INSTRUCTIONS TO FOLLOW: Make an exact copy of every record that follows.

Saved entries:

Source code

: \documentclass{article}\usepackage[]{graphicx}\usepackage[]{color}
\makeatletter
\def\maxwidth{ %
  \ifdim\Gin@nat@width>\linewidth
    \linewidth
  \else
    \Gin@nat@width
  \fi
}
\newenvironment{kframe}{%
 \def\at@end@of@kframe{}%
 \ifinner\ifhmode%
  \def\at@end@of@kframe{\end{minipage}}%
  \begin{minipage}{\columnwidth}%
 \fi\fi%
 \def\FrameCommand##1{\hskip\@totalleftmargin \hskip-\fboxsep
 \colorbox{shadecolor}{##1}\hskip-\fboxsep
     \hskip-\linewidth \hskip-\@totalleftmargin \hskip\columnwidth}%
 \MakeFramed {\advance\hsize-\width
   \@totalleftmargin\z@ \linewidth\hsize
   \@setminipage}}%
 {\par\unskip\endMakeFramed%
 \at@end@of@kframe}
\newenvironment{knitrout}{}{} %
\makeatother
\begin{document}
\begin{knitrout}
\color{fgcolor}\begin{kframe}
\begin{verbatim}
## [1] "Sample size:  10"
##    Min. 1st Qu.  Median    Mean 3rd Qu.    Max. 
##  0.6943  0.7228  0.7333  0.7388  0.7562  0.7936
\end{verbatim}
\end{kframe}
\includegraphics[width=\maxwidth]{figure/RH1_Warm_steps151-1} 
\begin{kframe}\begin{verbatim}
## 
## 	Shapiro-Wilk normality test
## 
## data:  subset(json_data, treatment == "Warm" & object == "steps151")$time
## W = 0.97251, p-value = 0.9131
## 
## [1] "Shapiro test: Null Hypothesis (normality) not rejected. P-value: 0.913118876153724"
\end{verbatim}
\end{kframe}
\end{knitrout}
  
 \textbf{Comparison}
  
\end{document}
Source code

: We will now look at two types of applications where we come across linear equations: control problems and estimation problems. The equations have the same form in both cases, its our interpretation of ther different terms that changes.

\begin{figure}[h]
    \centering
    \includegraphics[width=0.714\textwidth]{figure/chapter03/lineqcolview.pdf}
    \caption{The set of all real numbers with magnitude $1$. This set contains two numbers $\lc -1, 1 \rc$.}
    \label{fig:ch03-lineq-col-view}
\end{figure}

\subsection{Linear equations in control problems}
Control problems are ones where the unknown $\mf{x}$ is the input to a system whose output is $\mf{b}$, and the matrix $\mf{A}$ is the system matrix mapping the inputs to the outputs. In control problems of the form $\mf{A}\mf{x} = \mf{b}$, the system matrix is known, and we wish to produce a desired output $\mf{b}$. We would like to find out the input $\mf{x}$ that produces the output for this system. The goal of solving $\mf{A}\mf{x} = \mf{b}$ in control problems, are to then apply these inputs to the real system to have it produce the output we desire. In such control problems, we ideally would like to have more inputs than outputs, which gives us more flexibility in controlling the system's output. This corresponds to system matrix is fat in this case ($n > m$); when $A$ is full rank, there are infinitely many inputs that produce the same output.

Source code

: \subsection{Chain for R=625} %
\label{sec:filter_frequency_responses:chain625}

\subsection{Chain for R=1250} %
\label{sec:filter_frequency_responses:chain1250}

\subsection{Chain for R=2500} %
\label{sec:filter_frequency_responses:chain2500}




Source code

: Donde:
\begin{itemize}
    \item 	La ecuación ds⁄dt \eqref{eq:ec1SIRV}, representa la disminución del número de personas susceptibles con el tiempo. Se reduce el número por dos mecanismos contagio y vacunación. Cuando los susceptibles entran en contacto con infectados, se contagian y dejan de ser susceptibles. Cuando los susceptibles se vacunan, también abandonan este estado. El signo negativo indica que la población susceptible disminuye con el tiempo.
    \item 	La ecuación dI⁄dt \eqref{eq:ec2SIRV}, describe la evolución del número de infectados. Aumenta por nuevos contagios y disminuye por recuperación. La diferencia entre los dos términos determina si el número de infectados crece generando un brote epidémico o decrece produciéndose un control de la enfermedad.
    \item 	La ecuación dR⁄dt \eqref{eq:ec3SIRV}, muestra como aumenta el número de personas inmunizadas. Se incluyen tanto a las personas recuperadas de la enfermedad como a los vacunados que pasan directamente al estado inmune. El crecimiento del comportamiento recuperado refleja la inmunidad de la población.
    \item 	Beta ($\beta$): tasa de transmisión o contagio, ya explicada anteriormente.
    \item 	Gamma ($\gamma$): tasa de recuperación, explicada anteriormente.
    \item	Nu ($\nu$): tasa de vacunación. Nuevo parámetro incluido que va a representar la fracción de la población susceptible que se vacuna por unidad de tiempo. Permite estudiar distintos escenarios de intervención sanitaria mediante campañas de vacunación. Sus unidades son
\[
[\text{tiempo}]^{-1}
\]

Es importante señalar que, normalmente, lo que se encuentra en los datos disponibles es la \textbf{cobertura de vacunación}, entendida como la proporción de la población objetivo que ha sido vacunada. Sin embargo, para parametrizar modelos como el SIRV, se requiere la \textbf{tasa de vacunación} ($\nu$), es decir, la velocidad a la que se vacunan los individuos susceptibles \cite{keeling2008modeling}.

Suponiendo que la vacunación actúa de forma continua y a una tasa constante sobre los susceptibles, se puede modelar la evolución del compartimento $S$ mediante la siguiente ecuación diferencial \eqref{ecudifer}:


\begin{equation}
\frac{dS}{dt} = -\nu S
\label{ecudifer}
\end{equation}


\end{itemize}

SOLUTION:
Source code

: \documentclass{article}\usepackage[]{graphicx}\usepackage[]{color}
\makeatletter
\def\maxwidth{ %
  \ifdim\Gin@nat@width>\linewidth
    \linewidth
  \else
    \Gin@nat@width
  \fi
}
\newenvironment{kframe}{%
 \def\at@end@of@kframe{}%
 \ifinner\ifhmode%
  \def\at@end@of@kframe{\end{minipage}}%
  \begin{minipage}{\columnwidth}%
 \fi\fi%
 \def\FrameCommand##1{\hskip\@totalleftmargin \hskip-\fboxsep
 \colorbox{shadecolor}{##1}\hskip-\fboxsep
     \hskip-\linewidth \hskip-\@totalleftmargin \hskip\columnwidth}%
 \MakeFramed {\advance\hsize-\width
   \@totalleftmargin\z@ \linewidth\hsize
   \@setminipage}}%
 {\par\unskip\endMakeFramed%
 \at@end@of@kframe}
\newenvironment{knitrout}{}{} %
\makeatother
\begin{document}
\begin{knitrout}
\color{fgcolor}\begin{kframe}
\begin{verbatim}
## [1] "Sample size:  10"
##    Min. 1st Qu.  Median    Mean 3rd Qu.    Max. 
##  0.6943  0.7228  0.7333  0.7388  0.7562  0.7936
\end{verbatim}
\end{kframe}
\includegraphics[width=\maxwidth]{figure/RH1_Warm_steps151-1} 
\begin{kframe}\begin{verbatim}
## 
## 	Shapiro-Wilk normality test
## 
## data:  subset(json_data, treatment == "Warm" & object == "steps151")$time
## W = 0.97251, p-value = 0.9131
## 
## [1] "Shapiro test: Null Hypothesis (normality) not rejected. P-value: 0.913118876153724"
\end{verbatim}
\end{kframe}
\end{knitrout}
  
 \textbf{Comparison}
  
\end{document}
Source code

: We will now look at two types of applications where we come across linear equations: control problems and estimation problems. The equations have the same form in both cases, its our interpretation of ther different terms that changes.

\begin{figure}[h]
    \centering
    \includegraphics[width=0.714\textwidth]{figure/chapter03/lineqcolview.pdf}
    \caption{The set of all real numbers with magnitude $1$. This set contains two numbers $\lc -1, 1 \rc$.}
    \label{fig:ch03-lineq-col-view}
\end{figure}

\subsection{Linear equations in control problems}
Control problems are ones where the unknown $\mf{x}$ is the input to a system whose output is $\mf{b}$, and the matrix $\mf{A}$ is the system matrix mapping the inputs to the outputs. In control problems of the form $\mf{A}\mf{x} = \mf{b}$, the system matrix is known, and we wish to produce a desired output $\mf{b}$. We would like to find out the input $\mf{x}$ that produces the output for this system. The goal of solving $\mf{A}\mf{x} = \mf{b}$ in control problems, are to then apply these inputs to the real system to have it produce the output we desire. In such control problems, we ideally would like to have more inputs than outputs, which gives us more flexibility in controlling the system's output. This corresponds to system matrix is fat in this case ($n > m$); when $A$ is full rank, there are infinitely many inputs that produce the same output.

Source code

: \subsection{Chain for R=625} %
\label{sec:filter_frequency_responses:chain625}

\subsection{Chain for R=1250} %
\label{sec:filter_frequency_responses:chain1250}

\subsection{Chain for R=2500} %
\label{sec:filter_frequency_responses:chain2500}




Source code

: Donde:
\begin{itemize}
    \item 	La ecuación ds⁄dt \eqref{eq:ec1SIRV}, representa la disminución del número de personas susceptibles con el tiempo. Se reduce el número por dos mecanismos contagio y vacunación. Cuando los susceptibles entran en contacto con infectados, se contagian y dejan de ser susceptibles. Cuando los susceptibles se vacunan, también abandonan este estado. El signo negativo indica que la población susceptible disminuye con el tiempo.
    \item 	La ecuación dI⁄dt \eqref{eq:ec2SIRV}, describe la evolución del número de infectados. Aumenta por nuevos contagios y disminuye por recuperación. La diferencia entre los dos términos determina si el número de infectados crece generando un brote epidémico o decrece produciéndose un control de la enfermedad.
    \item 	La ecuación dR⁄dt \eqref{eq:ec3SIRV}, muestra como aumenta el número de personas inmunizadas. Se incluyen tanto a las personas recuperadas de la enfermedad como a los vacunados que pasan directamente al estado inmune. El crecimiento del comportamiento recuperado refleja la inmunidad de la población.
    \item 	Beta ($\beta$): tasa de transmisión o contagio, ya explicada anteriormente.
    \item 	Gamma ($\gamma$): tasa de recuperación, explicada anteriormente.
    \item	Nu ($\nu$): tasa de vacunación. Nuevo parámetro incluido que va a representar la fracción de la población susceptible que se vacuna por unidad de tiempo. Permite estudiar distintos escenarios de intervención sanitaria mediante campañas de vacunación. Sus unidades son
\[
[\text{tiempo}]^{-1}
\]

Es importante señalar que, normalmente, lo que se encuentra en los datos disponibles es la \textbf{cobertura de vacunación}, entendida como la proporción de la población objetivo que ha sido vacunada. Sin embargo, para parametrizar modelos como el SIRV, se requiere la \textbf{tasa de vacunación} ($\nu$), es decir, la velocidad a la que se vacunan los individuos susceptibles \cite{keeling2008modeling}.

Suponiendo que la vacunación actúa de forma continua y a una tasa constante sobre los susceptibles, se puede modelar la evolución del compartimento $S$ mediante la siguiente ecuación diferencial \eqref{ecudifer}:


\begin{equation}
\frac{dS}{dt} = -\nu S
\label{ecudifer}
\end{equation}


\end{itemize}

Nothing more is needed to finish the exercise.